The SARS-CoV2 virus has proven to be nothing if not tenacious. While its virulence has been tempered by vaccines, boosters and treatments, it remains a force to be reckoned with. And even though many have tried to predict the pandemic’s eventual conclusion, let’s just say that reports of the coronavirus’ death have been greatly exaggerated.

Given that backdrop, more than a few pundits must have raised an eyebrow upon hearing that, with its recent COVID-vaccine intellectual property lawsuit against Pfizer and BioNTech, Moderna was, in effect, declaring the end of the pandemic.

In the suit, filed in the U.S. District Court for the District of Massachusetts and the Regional Court of Düsseldorf in Germany, Moderna asserts that multiple patents were infringed upon. One involves chemical modifications to the mRNA molecule, which reduce the body’s immune response against the mRNA itself. Another involves mRNA encoding for a full-length coronavirus spike protein.

Together they form the foundation of the mRNA platform in Spikevax, Moderna’s COVID-19 shot. The technologies underlying the patents were invented by the company years before the pandemic began. Moderna alleges that Pfizer and BioNTech ultimately chose to adopt the same vaccine design and chemical modification for their COVID-19 shot, Comirnaty.

Not surprisingly, Moderna is seeking monetary damages. But the timing of the lawsuit is what has piqued the broader industry’s curiosity. 

Back in October 2020, Moderna issued a statement on IP-related matters. In it, the company acknowledged there are “other COVID-19 vaccines in development that may use Moderna-patented technologies,” but vowed not to enforce its COVID-19 related patents against makers of those other vaccines “while the pandemic continues.”

Then in March of this year, Moderna issued an updated pledge, saying in effect that the situation had changed. Its August 26 lawsuit, then, was “a de facto recognition of the end of the COVID-19 pandemic by [Moderna], as the company previously signaled reluctance to pursue patent litigation while the pandemic was ongoing,” analysts from SVB Securities observed in a research note.

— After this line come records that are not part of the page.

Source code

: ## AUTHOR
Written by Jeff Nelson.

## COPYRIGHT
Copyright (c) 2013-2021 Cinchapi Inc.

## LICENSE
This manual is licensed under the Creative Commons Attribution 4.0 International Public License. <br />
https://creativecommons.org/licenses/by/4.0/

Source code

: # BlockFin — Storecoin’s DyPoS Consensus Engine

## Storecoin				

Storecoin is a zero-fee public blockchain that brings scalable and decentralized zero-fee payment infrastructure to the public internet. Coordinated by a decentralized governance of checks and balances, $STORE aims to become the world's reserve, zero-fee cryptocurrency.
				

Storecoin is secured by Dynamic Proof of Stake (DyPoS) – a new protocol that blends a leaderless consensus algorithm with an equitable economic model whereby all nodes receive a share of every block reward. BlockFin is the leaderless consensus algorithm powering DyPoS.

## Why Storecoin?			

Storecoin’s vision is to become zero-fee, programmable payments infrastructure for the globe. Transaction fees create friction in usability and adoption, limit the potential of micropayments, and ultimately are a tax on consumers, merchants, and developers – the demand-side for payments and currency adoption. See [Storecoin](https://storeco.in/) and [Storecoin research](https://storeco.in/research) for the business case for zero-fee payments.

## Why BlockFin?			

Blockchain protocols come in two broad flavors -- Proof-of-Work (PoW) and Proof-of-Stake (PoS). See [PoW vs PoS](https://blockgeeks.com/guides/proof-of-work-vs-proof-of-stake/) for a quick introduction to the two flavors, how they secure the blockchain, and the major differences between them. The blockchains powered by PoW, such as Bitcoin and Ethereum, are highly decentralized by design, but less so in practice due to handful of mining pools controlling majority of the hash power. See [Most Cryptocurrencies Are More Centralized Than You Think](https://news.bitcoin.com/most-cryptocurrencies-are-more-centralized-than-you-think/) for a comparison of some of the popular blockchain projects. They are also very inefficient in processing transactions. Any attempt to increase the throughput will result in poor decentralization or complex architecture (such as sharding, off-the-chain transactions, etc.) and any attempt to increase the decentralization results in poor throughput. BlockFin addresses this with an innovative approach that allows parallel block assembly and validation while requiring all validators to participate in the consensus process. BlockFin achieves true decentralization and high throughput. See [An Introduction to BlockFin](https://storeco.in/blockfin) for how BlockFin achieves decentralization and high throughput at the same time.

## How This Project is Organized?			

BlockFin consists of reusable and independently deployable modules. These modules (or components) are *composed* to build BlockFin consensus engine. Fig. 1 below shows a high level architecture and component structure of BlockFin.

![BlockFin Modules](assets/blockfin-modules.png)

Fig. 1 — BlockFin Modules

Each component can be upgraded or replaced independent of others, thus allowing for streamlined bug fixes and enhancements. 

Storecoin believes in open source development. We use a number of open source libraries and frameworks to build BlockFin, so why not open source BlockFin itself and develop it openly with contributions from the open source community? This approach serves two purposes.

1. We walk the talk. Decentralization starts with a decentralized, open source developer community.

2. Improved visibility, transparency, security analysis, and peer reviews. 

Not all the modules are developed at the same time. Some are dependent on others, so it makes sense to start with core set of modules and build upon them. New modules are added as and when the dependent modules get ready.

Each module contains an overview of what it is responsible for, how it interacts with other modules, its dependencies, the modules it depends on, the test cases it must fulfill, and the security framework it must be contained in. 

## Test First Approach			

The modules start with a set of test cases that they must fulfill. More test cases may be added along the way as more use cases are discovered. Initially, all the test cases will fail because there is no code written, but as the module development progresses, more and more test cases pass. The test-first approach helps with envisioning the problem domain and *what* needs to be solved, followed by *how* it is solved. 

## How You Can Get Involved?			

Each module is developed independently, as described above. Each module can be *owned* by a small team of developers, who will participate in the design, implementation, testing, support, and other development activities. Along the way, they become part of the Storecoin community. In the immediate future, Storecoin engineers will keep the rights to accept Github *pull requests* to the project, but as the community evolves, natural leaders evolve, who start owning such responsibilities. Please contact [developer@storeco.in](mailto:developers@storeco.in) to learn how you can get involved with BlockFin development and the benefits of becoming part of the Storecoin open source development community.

Moderna’s complaint cites the voluntary pledge it made more than two years ago. It goes on to explain that, by early 2022, “The collective fight against COVID-19 had entered a new endemic phase and vaccine supply was no longer a barrier to access in many parts of the world, including the United States. In view of these developments, Moderna announced on March 7, 2022, that it expected companies such as Pfizer and BioNTech to respect Moderna’s intellectual property and would consider a commercially reasonable license should they request one.”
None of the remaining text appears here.